Abstract

To describe the Veterans Affairs (VA)/Department of Defense (DoD) Clinical Practice Guidelines for diabetes and contrast selected recommendations with those of the American Diabetes Association (ADA). We summarize the general structure of the VA/DoD Guidelines and describe the rationale for recommendations issued in 2003 for glycemic control, management of hypertension, and retinopathy screening. We compare the synthesis of evidence and resulting recommendations for these content areas with the 2004 American Diabetes Association Clinical Practice Recommendations. The VA/DoD Guidelines and the ADA Clinical Practice Recommendations reported similar strength of evidence findings by content area, but clinical recommendations varied.

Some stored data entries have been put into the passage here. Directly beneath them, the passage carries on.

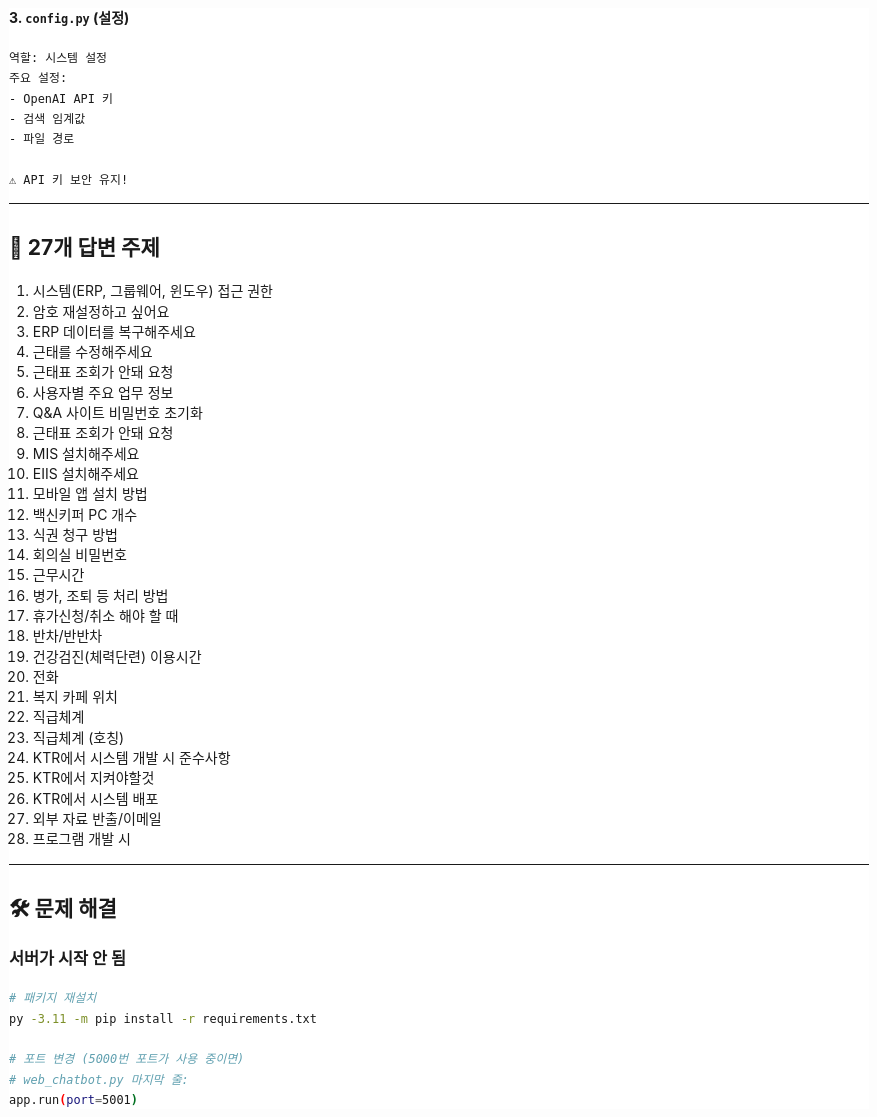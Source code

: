#### 3. `config.py` (설정)
```
역할: 시스템 설정
주요 설정:
- OpenAI API 키
- 검색 임계값
- 파일 경로

⚠️ API 키 보안 유지!
```

---

## 🎯 27개 답변 주제

1. 시스템(ERP, 그룹웨어, 윈도우) 접근 권한
2. 암호 재설정하고 싶어요
3. ERP 데이터를 복구해주세요
4. 근태를 수정해주세요
5. 근태표 조회가 안돼 요청
6. 사용자별 주요 업무 정보
7. Q&A 사이트 비밀번호 초기화
8. 근태표 조회가 안돼 요청
9. MIS 설치해주세요
10. EIIS 설치해주세요
11. 모바일 앱 설치 방법
12. 백신키퍼 PC 개수
13. 식권 청구 방법
14. 회의실 비밀번호
15. 근무시간
16. 병가, 조퇴 등 처리 방법
17. 휴가신청/취소 해야 할 때
18. 반차/반반차
19. 건강검진(체력단련) 이용시간
20. 전화
21. 복지 카페 위치
22. 직급체계
23. 직급체계 (호칭)
24. KTR에서 시스템 개발 시 준수사항
25. KTR에서 지켜야할것
26. KTR에서 시스템 배포
27. 외부 자료 반출/이메일
28. 프로그램 개발 시

---

## 🛠️ 문제 해결

### 서버가 시작 안 됨
```bash
# 패키지 재설치
py -3.11 -m pip install -r requirements.txt

# 포트 변경 (5000번 포트가 사용 중이면)
# web_chatbot.py 마지막 줄:
app.run(port=5001)
```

The VA/DoD Guidelines and practice recommendations emphasize the use of data on absolute risk reduction from available published randomized clinical trials rather than relative risk reduction from observational analyses. The VA/DoD Guidelines employ an algorithm-based methodology to guide clinicians through a risk-stratified approach to managing individual patients rather than promoting a single standard for most or all patients without explicit consideration of competing comorbidities. The VA/DoD Guidelines are intended to guide diabetes care by providing Internet-ready, evidence-based annotations in algorithmic form to help clinicians set and revise individual treatment goals for their patients.